Ms Stanton: It would be helpful to have them.

Mr Poots: Thank you for your presentation. It was a devastating report on the current proposals for water charges and the establishment of the Go-co. The unsatisfactory nature of what is proposed is something that we could get cross-party agreement on, because it would have a devastating impact on Northern Ireland. As a consequence of that, there will be general agreement that we all want to do something about it.

When we speak to the Chancellor, we can win the battle over retaining the land values in the event of any sales of assets. However, we need to think about what we might propose as an alternative. Have you given any thought to any other ways in which water reform might be achieved that would avoid European Union infraction proceedings and address the underlying investment issues in a way that will not be detrimental to ratepayers?

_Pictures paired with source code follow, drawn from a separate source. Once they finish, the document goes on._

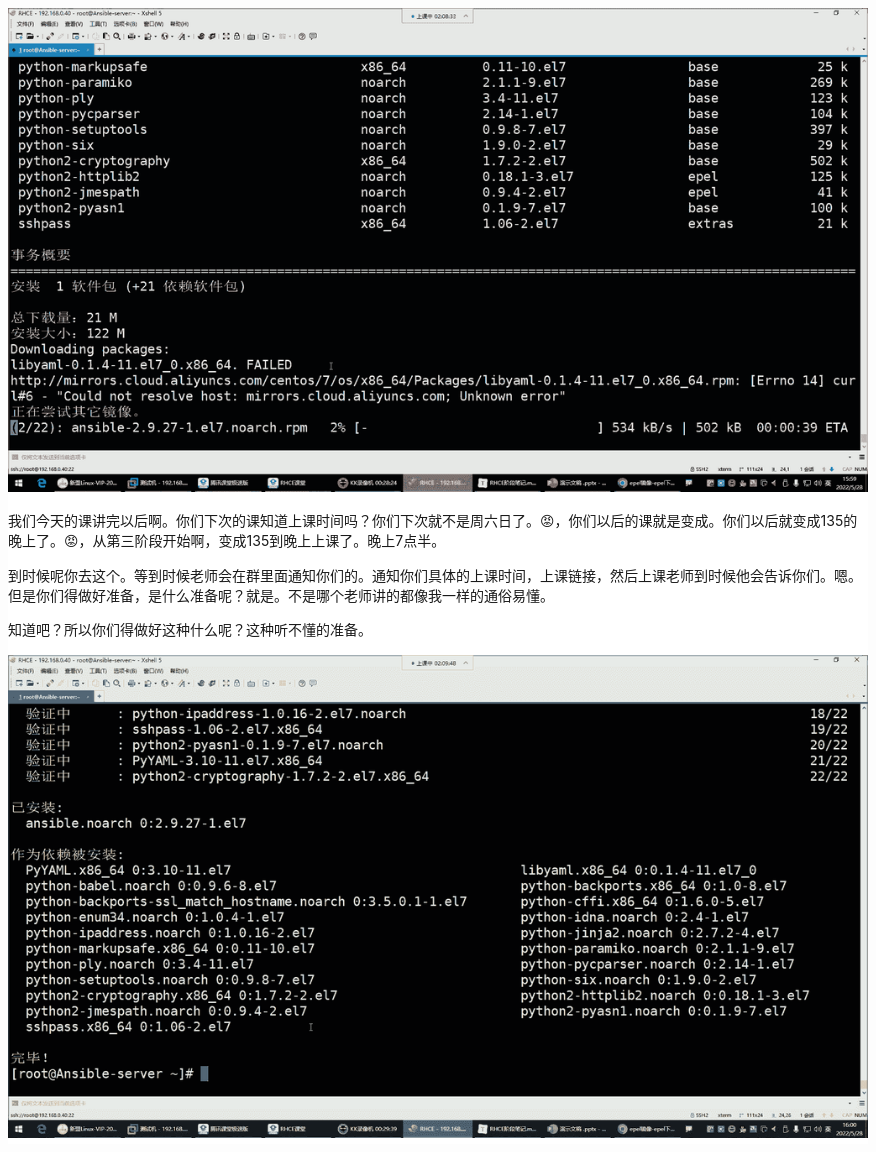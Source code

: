 ![](img/b804509aa2694a399f62f311ef1c0e0a_53.png)

我们今天的课讲完以后啊。你们下次的课知道上课时间吗？你们下次就不是周六日了。😡，你们以后的课就是变成。你们以后就变成135的晚上了。😡，从第三阶段开始啊，变成135到晚上上课了。晚上7点半。

到时候呢你去这个。等到时候老师会在群里面通知你们的。通知你们具体的上课时间，上课链接，然后上课老师到时候他会告诉你们。嗯。但是你们得做好准备，是什么准备呢？就是。不是哪个老师讲的都像我一样的通俗易懂。

知道吧？所以你们得做好这种什么呢？这种听不懂的准备。

![](img/b804509aa2694a399f62f311ef1c0e0a_55.png)
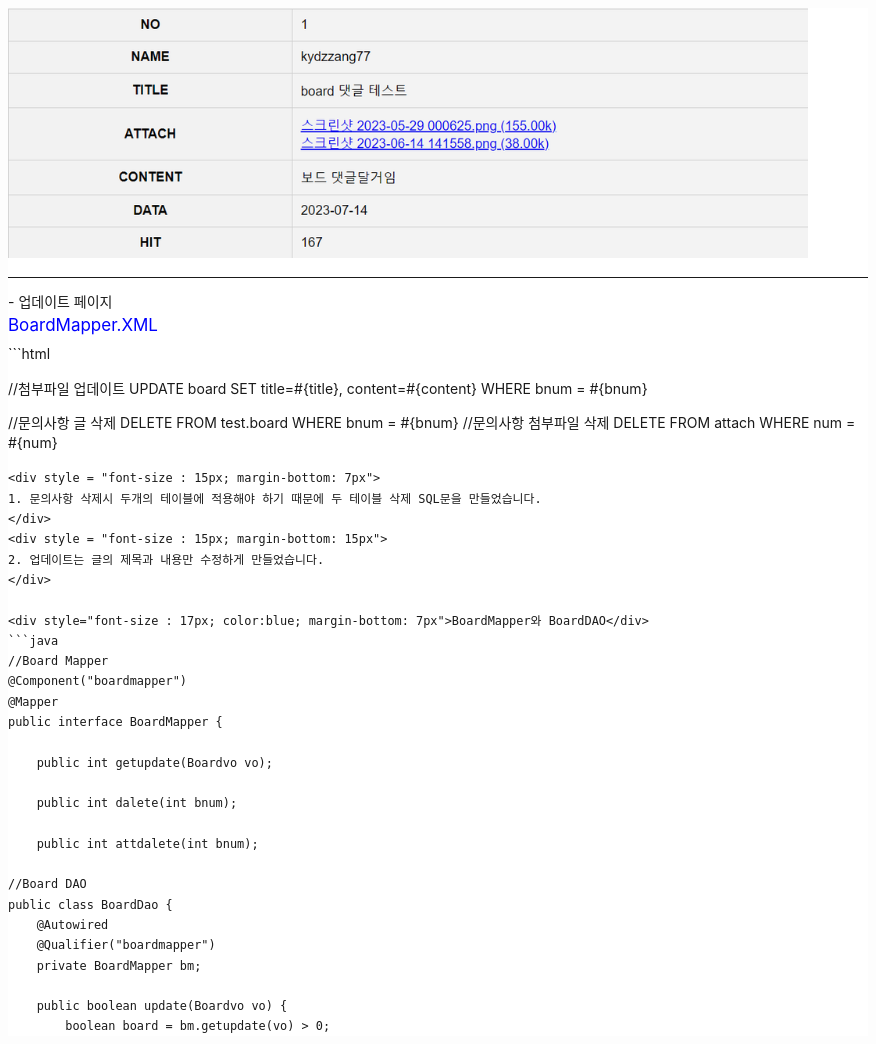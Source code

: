 <img src="/assets/images/de3.png" width="800px" height="250px" title="px(픽셀) 크기 설정" alt="RubberDuck"/>
</div><br>


<hr>
- 업데이트 페이지

<div style="font-size : 17px; color:blue; margin-bottom: 7px">BoardMapper.XML</div>
```html

//첨부파일 업데이트 
<update id="getupdate" parameterType="com.ezen.spring.board.teampro.board2.Boardvo">
    UPDATE board SET title=#{title}, content=#{content} WHERE bnum = #{bnum}
</update>

//문의사항 글 삭제	
<delete id="dalete" parameterType="com.ezen.spring.board.teampro.board2.Boardvo">
    DELETE FROM test.board WHERE bnum = #{bnum}
</delete>
//문의사항 첨부파일 삭제
<delete id="attdalete" parameterType="com.ezen.spring.board.teampro.board2.FileVO">
    DELETE FROM attach WHERE num = #{num}
</delete>
```
<div style = "font-size : 15px; margin-bottom: 7px">
1. 문의사항 삭제시 두개의 테이블에 적용해야 하기 때문에 두 테이블 삭제 SQL문을 만들었습니다.
</div>
<div style = "font-size : 15px; margin-bottom: 15px">
2. 업데이트는 글의 제목과 내용만 수정하게 만들었습니다.
</div>

<div style="font-size : 17px; color:blue; margin-bottom: 7px">BoardMapper와 BoardDAO</div>
```java
//Board Mapper
@Component("boardmapper")
@Mapper
public interface BoardMapper {
	
	public int getupdate(Boardvo vo);
	
	public int dalete(int bnum);
	
	public int attdalete(int bnum);

//Board DAO
public class BoardDao {
	@Autowired
	@Qualifier("boardmapper")
	private BoardMapper bm;
	
	public boolean update(Boardvo vo) {
		boolean board = bm.getupdate(vo) > 0;
```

Mrs Gill: What we have tried to provide today is two steps towards answering your question.

Our first step will be to ensure that we negotiate a deferment, and then we will respectfully work with the Assembly and the parties to review the position and to look at what is the best business model to put forward. The Consumer Council believes that as well as securing the land as part of the Chancellor’s package, Northern Ireland should also get a commitment that we will be given the full capital backlog, or at least a significant part of it. That would result in an immediate reduction in charges and make the price fairer and more palatable for everybody. We must ensure that people see the charges as being fair, and not too expensive or unaffordable.

The Consumer Council will suggest that everyone has a voice on this issue, and the letter from our partners adds an important consensual voice. I suggest that the Assembly initiates studies and an independent scrutiny of how things stand so that we can establish what the preferred model would be. If, for instance, the dividend were suspended, we would get a better impression of whether a Go-co was really necessary.

Just as people must breathe, a Go-co must produce a dividend. If a Go-co was not, therefore, necessary, we could learn — as we did from previous evidence — from the Welsh model, Welsh Water, which is a not-for-profit model, or the Scottish model, Scottish Water, which is in public ownership.

There are many ways in which we can incentivise everybody to make this a more efficient way of going forward. The Consumer Council has already done a lot of work on this issue, and in 2003 and 2004 we asked for the business rationale on why the Go-co model was chosen. We were frustrated not to receive that inform­ation. We need to respectfully tell the Chancellor that we are not trying to get out of paying for water and sewerage services, but we want commitments and time to work with the Assembly on introducing the best way forward.

Various elements of the draft Order must be examined. For instance, is it correct that a household’s water charges should be based on the capital value of the property? Should it be incorporated into the rates — as it has been already? Should it be linked to income tax? Or, should meters be installed to ensure that, in future, people are more efficient with water? There is an array of questions to be asked, but the decisions made now may prevent the opportunity for those questions to be asked in the future.

There is a viable argument for the economic subgroup’s asking those questions forcefully, and the Consumer Council will be behind you and agree that the questions have to be asked. Ultimately, some difficult decisions must be made. However, if the discussions are carried out in a democratic manner, everyone will be heard, and we will support the decision reached and move on. At this stage, we do not believe that we have been granted that opportunity.

With regard to the retaining of the land value, I was pleased to hear that the land disposals would stay in Northern Ireland — and you had given me some steer on that. Someone needs to tell that to the draftspeople and the people who develop licences for the Water Service, because those are not being written with that in mind, and the Consumer Council cannot get access to relevant information. The Consumer Council will not be at any table where decisions are being made between the Department of Finance and Personnel (DFP) and the shareholder.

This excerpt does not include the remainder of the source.